I don’t yet know whether or not I’ll actually be able to use Windows 8, or if I’ll like it, and I don’t have my Windows 7 install disk here. So I’ve resorted to using Windows built in tools to conquer this problem.
The first thing I did, even before actually buying the Windows 8 Upgrade, was to create a complete disk image of my system to my external disk. Windows 7 (And I believe Windows Vista as well) has it built in. Just open the start menu, search for “backup” and you’ll see “backup and restore”. Under this window you can select whether you want to create a repair disk or a backup image. I started of with creating the image, took a while because my external disk only has the USB 2 interface.

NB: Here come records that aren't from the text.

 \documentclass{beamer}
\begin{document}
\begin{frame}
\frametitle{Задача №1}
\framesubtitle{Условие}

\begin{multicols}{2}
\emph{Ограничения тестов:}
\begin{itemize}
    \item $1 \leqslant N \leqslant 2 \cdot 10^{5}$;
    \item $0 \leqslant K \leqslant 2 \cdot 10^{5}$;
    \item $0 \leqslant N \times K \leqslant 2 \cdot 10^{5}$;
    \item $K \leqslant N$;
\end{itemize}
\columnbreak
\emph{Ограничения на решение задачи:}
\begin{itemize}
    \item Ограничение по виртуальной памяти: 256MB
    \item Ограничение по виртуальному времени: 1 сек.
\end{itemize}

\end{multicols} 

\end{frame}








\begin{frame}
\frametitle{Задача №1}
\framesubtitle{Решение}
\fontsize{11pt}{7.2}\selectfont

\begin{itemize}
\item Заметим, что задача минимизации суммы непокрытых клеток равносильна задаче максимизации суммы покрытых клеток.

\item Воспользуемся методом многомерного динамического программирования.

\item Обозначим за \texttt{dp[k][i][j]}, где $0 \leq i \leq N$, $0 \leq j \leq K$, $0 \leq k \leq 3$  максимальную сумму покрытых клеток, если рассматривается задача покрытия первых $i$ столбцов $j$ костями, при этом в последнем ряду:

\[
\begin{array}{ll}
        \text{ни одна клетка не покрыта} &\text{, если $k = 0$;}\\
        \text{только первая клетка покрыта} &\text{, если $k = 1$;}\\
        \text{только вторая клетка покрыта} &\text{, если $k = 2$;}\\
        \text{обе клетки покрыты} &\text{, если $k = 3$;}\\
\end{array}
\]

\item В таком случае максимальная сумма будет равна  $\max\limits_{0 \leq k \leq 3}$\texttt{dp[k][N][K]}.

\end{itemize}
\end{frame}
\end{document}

After the backup was complete, and because I don’t have the windows 7 install disk, I had to create a repair disk. This disk is needed if you want to roll back to your previously created image. Just pop in the repair disk and boot from it, and you’ll be presented with different options, like restore from backup image (while your backup disk is connected of course).
Buying Windows 8
As earlier mentioned, I used the Windows upgrade assistant to buy Windows 8 Pro, and it couldn’t really get any easier than this. Just run the application, it’ll check what applications you’ve got installed, and give you a lsit of confirmed support. After this step it will give you what version of Windows it recommends for you. You get to select if you want it as a download only or if you want the physical media sent to you as well. I chose the download only.
Give up some information about your self, add you credit card, and boom, done. You get the upgrade serial up front as well as getting a receipt email to you mailbox. The total cost for me was 279 SEK, but I guess, in a different country it might be another price, your mileage may vary as the say.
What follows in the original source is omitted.